=== Your assignment ===
Report only the number of lines in this material that include the string "Updated".

=== Listed records ===

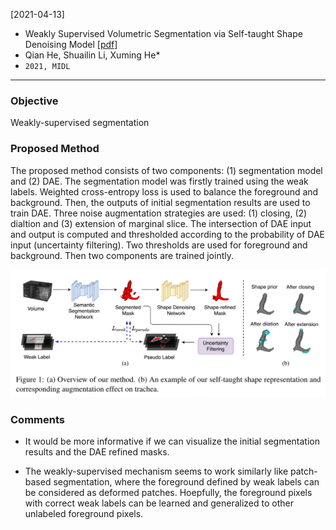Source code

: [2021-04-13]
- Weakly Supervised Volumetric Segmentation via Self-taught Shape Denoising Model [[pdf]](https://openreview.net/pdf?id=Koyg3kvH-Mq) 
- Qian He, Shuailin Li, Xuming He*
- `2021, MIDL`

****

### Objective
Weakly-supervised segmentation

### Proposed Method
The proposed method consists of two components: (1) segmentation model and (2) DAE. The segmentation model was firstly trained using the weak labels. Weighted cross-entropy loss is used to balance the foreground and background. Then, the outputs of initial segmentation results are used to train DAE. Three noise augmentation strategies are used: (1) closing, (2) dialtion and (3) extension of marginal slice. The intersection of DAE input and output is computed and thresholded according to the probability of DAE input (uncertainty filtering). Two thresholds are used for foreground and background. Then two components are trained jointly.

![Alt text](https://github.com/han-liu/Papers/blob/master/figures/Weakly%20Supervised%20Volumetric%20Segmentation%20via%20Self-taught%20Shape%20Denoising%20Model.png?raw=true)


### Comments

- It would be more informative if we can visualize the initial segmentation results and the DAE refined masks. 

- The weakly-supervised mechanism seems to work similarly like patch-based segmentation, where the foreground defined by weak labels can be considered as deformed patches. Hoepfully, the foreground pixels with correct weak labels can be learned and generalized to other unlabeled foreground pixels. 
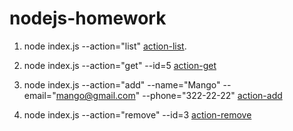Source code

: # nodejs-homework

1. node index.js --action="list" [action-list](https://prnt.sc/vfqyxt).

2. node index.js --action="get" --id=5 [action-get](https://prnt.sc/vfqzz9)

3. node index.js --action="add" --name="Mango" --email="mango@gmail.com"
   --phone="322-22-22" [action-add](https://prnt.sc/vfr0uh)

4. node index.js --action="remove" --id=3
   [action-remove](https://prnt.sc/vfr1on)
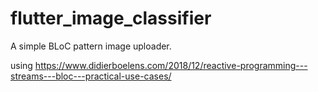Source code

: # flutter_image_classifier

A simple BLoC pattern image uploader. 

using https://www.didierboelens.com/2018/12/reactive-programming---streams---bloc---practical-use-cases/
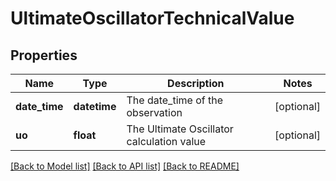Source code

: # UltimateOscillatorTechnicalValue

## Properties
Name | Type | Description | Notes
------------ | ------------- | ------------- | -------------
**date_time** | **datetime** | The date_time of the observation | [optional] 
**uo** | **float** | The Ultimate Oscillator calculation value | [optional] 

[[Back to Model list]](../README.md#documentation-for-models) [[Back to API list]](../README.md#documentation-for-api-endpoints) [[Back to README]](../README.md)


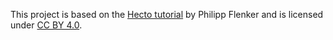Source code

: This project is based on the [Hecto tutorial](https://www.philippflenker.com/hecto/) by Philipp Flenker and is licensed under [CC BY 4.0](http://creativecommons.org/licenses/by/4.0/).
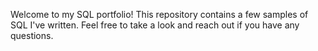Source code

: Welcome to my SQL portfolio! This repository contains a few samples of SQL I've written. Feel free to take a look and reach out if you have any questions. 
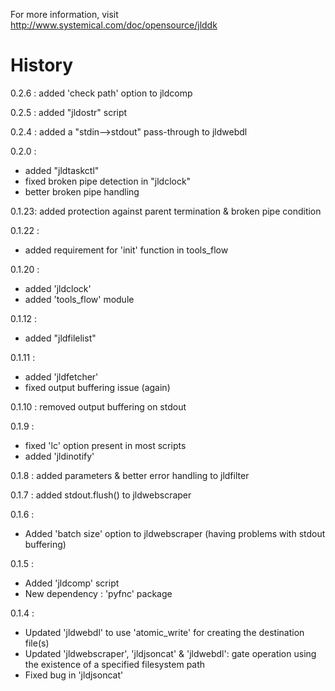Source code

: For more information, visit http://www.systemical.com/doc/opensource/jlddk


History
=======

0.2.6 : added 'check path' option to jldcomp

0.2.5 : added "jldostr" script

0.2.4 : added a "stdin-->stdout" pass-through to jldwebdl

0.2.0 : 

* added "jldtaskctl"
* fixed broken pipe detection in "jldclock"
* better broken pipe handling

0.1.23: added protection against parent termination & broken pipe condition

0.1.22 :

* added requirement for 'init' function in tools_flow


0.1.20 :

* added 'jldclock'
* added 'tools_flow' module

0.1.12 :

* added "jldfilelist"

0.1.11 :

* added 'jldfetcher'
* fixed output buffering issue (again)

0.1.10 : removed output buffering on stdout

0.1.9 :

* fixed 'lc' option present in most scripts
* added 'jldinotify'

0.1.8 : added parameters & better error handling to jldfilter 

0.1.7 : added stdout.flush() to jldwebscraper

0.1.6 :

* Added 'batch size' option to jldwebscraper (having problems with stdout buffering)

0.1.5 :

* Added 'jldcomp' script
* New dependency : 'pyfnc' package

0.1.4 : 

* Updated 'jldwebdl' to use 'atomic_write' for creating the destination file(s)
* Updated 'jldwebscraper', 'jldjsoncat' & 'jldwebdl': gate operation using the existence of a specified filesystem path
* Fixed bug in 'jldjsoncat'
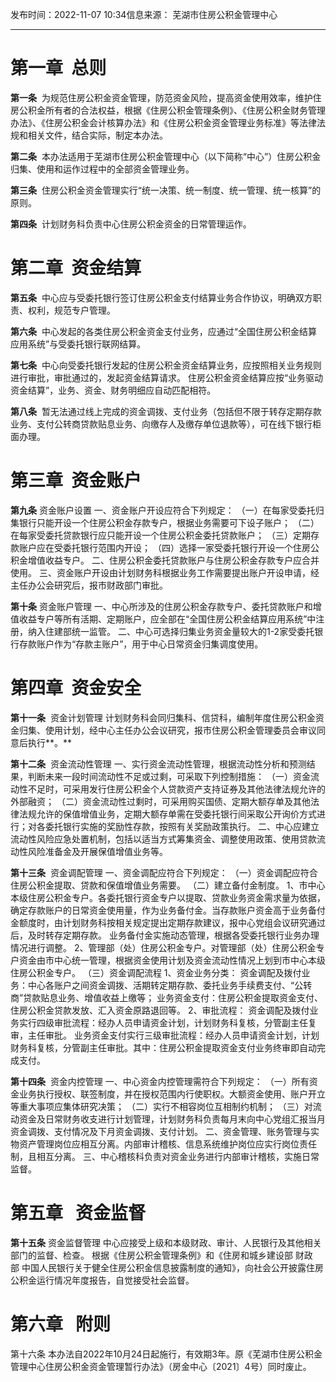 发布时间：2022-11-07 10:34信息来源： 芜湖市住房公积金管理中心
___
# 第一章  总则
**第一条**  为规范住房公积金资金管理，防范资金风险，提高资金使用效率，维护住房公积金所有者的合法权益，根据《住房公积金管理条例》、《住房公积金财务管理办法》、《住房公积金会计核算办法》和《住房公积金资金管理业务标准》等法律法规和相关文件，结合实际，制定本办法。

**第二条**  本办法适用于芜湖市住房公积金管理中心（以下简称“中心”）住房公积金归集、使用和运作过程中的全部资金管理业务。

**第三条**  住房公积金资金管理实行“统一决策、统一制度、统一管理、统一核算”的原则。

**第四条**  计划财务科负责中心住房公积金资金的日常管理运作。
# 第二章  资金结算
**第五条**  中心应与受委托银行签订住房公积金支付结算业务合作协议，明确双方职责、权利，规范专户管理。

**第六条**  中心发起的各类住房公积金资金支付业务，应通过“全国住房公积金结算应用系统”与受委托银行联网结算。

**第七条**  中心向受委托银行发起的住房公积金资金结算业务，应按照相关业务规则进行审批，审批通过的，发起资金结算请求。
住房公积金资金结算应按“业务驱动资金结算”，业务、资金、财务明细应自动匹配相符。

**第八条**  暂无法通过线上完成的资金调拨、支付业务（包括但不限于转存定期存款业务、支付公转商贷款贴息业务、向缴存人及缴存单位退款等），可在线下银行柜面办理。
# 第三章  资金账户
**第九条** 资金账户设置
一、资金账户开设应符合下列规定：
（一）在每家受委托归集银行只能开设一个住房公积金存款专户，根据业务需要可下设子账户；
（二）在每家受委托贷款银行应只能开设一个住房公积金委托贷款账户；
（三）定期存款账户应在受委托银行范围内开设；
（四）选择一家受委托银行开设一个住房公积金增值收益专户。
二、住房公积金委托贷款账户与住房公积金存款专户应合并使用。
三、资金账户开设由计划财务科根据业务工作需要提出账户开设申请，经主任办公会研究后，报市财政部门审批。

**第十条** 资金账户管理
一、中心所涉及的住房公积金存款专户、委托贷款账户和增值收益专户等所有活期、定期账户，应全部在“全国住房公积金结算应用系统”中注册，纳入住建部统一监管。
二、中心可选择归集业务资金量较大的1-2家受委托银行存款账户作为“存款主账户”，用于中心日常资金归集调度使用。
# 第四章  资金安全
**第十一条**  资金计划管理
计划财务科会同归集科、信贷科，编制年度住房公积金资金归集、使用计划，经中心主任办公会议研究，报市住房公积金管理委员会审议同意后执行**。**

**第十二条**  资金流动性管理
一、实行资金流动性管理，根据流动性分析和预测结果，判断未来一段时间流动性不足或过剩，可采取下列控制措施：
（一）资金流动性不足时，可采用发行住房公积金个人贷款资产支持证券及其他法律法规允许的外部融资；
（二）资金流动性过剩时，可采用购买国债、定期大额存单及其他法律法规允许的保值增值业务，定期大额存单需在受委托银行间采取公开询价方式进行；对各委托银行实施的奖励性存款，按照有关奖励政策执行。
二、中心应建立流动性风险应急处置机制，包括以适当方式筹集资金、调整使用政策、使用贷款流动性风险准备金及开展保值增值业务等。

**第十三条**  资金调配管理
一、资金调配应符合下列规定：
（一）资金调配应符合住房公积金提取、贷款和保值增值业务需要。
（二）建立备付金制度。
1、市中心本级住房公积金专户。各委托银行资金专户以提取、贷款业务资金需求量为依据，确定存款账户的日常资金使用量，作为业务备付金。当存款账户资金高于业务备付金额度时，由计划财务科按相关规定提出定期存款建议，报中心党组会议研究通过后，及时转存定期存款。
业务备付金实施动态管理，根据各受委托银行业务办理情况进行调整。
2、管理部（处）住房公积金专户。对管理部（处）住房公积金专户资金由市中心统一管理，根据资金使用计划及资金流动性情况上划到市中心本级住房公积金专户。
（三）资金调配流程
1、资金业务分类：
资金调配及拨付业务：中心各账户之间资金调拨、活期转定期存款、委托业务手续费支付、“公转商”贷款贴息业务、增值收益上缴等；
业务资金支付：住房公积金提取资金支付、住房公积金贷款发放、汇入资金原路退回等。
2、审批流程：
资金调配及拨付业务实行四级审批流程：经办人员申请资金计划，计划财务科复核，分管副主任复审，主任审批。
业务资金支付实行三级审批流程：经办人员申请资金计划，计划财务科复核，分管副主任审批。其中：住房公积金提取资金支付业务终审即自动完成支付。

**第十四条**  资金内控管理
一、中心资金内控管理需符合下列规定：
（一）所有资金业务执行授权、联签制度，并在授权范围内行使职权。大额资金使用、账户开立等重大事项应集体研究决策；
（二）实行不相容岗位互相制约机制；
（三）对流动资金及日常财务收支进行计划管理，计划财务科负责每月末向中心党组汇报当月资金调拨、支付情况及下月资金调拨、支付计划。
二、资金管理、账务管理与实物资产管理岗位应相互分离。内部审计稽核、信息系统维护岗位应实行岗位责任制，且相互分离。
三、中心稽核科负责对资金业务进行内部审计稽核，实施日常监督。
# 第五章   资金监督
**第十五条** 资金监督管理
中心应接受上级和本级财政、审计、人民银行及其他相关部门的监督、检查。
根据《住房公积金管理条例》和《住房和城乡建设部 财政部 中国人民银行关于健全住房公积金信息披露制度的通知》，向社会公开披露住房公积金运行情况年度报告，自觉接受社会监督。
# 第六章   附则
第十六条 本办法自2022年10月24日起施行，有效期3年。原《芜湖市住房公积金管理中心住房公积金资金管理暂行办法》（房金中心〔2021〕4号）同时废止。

--

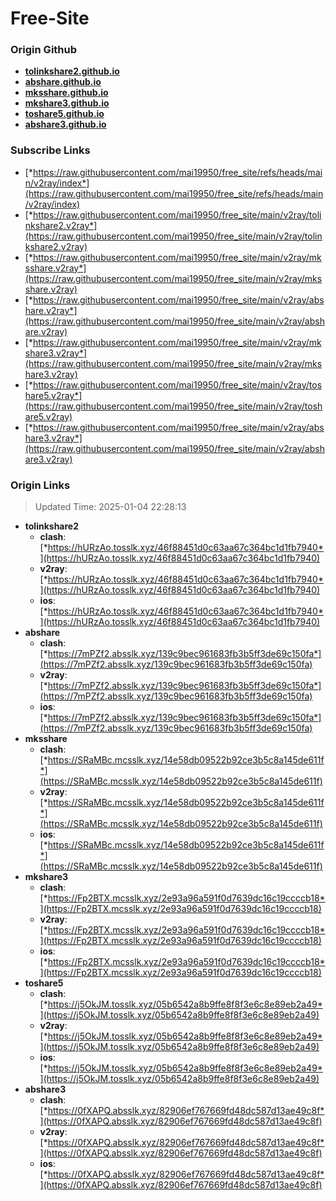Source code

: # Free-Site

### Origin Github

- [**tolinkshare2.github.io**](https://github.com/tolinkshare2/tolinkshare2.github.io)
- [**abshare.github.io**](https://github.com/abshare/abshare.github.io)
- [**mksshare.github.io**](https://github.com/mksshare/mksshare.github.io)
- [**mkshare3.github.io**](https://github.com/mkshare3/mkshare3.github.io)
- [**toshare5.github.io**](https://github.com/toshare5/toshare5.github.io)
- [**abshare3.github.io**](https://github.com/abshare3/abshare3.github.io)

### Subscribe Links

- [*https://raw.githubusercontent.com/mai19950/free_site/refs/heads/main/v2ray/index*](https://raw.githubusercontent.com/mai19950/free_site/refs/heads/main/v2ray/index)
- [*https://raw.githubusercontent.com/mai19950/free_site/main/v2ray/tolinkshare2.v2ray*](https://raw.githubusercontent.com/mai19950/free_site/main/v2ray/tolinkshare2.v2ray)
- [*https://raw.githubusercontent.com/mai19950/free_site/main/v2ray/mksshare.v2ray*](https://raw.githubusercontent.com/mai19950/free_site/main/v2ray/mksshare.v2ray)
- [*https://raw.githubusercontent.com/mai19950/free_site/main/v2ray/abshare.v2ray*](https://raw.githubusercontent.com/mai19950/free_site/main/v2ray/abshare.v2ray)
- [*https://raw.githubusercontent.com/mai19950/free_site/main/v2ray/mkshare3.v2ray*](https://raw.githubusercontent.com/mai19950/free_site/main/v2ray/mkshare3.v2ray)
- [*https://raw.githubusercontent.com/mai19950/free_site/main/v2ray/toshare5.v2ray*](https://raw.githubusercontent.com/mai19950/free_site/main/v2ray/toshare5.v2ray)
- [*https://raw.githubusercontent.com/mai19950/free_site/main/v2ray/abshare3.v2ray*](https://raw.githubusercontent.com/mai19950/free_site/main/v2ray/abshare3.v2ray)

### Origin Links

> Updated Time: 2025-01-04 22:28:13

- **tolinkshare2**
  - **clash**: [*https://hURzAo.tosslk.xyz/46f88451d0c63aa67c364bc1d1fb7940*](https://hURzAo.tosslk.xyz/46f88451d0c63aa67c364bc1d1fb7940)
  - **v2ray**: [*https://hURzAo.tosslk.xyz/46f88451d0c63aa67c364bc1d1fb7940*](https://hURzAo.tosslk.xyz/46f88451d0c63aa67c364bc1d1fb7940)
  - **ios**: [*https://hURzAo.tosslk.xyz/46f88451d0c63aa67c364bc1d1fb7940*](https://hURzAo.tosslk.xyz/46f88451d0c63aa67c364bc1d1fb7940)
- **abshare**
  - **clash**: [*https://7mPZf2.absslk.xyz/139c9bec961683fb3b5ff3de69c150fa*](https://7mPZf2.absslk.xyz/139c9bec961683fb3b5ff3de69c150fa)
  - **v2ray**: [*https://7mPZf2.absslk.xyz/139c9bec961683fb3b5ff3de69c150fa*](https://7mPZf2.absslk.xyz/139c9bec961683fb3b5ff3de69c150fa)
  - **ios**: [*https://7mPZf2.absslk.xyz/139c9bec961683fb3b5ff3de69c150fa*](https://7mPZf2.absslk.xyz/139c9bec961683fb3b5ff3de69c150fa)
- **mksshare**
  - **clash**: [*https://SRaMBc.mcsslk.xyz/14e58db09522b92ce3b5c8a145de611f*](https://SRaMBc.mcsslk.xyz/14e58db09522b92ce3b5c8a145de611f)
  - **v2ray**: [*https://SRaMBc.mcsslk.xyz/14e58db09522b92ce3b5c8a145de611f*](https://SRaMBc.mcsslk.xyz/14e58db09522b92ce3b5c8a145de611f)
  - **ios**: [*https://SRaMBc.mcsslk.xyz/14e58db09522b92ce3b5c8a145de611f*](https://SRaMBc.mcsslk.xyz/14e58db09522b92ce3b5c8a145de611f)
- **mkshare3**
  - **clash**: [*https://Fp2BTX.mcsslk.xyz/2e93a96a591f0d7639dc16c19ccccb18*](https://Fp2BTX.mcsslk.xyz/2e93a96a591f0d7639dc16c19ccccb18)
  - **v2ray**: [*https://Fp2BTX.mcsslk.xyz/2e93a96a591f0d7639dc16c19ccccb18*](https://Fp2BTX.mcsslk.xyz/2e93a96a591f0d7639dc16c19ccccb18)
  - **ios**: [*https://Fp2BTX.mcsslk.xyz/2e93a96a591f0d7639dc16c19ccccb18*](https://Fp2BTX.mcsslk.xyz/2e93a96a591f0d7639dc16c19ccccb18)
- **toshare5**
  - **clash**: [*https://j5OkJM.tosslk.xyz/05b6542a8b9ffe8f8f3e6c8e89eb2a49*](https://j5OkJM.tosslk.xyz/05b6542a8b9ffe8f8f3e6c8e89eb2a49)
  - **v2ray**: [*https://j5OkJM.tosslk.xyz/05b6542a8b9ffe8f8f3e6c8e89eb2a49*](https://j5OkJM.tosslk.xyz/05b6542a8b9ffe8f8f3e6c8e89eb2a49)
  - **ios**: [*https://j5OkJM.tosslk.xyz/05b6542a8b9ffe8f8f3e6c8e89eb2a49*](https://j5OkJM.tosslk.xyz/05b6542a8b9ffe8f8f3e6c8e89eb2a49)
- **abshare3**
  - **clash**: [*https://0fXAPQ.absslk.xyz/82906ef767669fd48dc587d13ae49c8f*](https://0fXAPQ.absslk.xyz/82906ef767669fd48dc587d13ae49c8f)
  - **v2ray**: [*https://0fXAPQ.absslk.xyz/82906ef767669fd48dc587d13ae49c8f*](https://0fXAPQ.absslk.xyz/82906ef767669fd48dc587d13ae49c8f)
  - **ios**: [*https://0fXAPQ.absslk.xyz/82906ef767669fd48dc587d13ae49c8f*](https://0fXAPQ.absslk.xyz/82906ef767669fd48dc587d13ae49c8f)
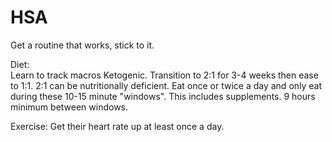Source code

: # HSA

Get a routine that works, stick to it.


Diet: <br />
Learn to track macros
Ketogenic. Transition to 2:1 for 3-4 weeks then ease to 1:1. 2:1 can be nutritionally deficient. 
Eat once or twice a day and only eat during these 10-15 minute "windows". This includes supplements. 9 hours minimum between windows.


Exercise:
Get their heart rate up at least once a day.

=== Response to the task ===
3